The Climate Adaptation Trust
Ring-fenced trust fund dedicated to climate adaptation. Funded through two streams beginning Year 4:
All Methane Accountability and Reduction Levy revenue (fossil + agricultural)
All carbon revenue above the $160/ton household-dividend rebate ceiling (begins Year 4 when the carbon fee first exceeds the rebate level)
Ring-fencing (architectural)
The Climate Adaptation Trust is statutorily ring-fenced: (a) funded exclusively from the two streams named above; (b) held in special-issue Treasury securities; (c) disbursed only by the Expert Panel on Climate Resilience (EPCR) for qualifying adaptation expenditures; (d) excluded from deployable surplus calculations, debt-retirement calculations, and any appropriation against unrelated purposes. Congress cannot reallocate the Trust to General Fund expenditures without affirmative statutory action overriding the ring-fence. This is the same architectural logic that protects the Social Security Trust Fund under current law; applied to climate because the adaptation obligation extends 50-70 years beyond the revenue source.
Gross flow vs. net flow
Gross flow is the inflow to the Trust from these two sources. Year 4 inflow approximately $200-360B; peak inflow approximately $600B+ during Years 8-12; cumulative accumulation approximately $4.5T by Year 10 and $8.25T over 25 years.
Net flow is gross less project disbursements.
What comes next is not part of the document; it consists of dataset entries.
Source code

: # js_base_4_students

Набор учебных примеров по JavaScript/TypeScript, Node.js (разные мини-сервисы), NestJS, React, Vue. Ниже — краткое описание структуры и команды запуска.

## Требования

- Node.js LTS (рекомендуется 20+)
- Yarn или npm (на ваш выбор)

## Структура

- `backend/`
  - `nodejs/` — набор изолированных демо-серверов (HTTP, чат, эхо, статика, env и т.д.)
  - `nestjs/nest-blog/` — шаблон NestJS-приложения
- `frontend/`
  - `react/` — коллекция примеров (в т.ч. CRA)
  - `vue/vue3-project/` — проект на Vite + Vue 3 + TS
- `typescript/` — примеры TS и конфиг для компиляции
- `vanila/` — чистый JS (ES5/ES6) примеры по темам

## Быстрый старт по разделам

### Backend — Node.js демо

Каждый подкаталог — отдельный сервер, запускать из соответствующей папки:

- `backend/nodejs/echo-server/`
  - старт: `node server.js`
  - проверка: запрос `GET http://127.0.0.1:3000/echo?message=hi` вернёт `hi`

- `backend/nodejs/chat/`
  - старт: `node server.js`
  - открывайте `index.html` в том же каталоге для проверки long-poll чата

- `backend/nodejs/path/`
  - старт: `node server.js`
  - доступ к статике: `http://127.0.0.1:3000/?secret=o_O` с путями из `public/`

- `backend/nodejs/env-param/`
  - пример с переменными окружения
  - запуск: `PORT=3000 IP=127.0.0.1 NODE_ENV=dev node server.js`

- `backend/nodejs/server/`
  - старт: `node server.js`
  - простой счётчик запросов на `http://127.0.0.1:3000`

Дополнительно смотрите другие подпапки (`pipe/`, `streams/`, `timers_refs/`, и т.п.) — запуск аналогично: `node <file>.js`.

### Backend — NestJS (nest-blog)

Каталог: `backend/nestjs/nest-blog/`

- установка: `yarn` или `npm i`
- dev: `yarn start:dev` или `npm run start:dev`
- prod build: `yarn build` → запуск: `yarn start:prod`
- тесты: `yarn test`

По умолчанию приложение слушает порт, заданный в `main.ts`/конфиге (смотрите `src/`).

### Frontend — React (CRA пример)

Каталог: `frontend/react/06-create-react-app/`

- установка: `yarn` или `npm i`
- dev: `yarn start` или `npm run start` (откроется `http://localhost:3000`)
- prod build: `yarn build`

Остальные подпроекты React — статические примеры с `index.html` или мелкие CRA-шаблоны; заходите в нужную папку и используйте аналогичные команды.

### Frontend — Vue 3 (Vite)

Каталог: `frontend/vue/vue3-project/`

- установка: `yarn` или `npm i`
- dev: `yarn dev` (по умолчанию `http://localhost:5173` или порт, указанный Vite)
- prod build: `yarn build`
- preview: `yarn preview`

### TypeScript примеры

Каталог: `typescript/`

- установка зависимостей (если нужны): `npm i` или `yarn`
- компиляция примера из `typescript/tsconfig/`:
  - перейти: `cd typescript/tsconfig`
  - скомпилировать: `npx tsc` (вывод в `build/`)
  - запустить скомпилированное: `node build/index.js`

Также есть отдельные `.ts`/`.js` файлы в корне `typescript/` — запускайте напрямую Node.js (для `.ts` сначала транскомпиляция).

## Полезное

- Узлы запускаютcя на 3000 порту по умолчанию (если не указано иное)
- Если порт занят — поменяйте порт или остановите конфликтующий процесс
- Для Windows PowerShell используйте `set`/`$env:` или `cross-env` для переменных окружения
During the first ten years, the Trust functions largely as a cash reserve. Manpower capacity — engineers, construction workforce, project-management bandwidth — is the binding constraint, not capital. Trust assets are held in special-issue Treasury securities; interest savings accrue to the General Fund during the reserve-accumulation phase.
What the Trust funds
Projects are prioritized by the Expert Panel on Climate Resilience (EPCR) with FEMA, Army Corps, and EPA co-governance. EPCR is the trustee that evaluates best use of funds across the ~200-year arc of climate impacts. Most adaptation investments are deferred 10-50 years from enactment, aligned with physical climate-risk timelines and workforce availability. Eligible categories: coastal defense infrastructure for dense urban nodes, wildfire hardening, flood resilience, agricultural transition in climate-stressed regions, grid hardening against climate-driven disruption, and water-system modernization. The Trust is an intergenerational reserve drawn down across the ~200-year arc of physical-climate damage. One-time-chance framing: declining carbon use means revenue tapers as decarbonization succeeds; there will never be another opportunity to capitalize a trust of this scale from carbon revenue.
What the Trust does NOT fund
Managed retreat is not an Accord program. The Accord does not operate a federal buyout program for property in high-risk zones. Retreat from high-risk areas is handled through NFIP reform (see Chapter 17): actuarial pricing on a 5-year glide path, no-rebuild zone designation by FEMA, and no federal disaster rebuilding assistance for non-compliant structures. Property values adjust to reflect the withdrawal of subsidized insurance. This is the market working, not a Trust expenditure category.
Input Shield macrogovernor
If energy prices spike more than 15% in a quarter (EIA data), the Input Shield macrogovernor automatically pauses the carbon escalator for up to one year and increases the Energy Stipend by 25% one-time. Paused escalation is added to the following year's step — the terminal rate is reached regardless.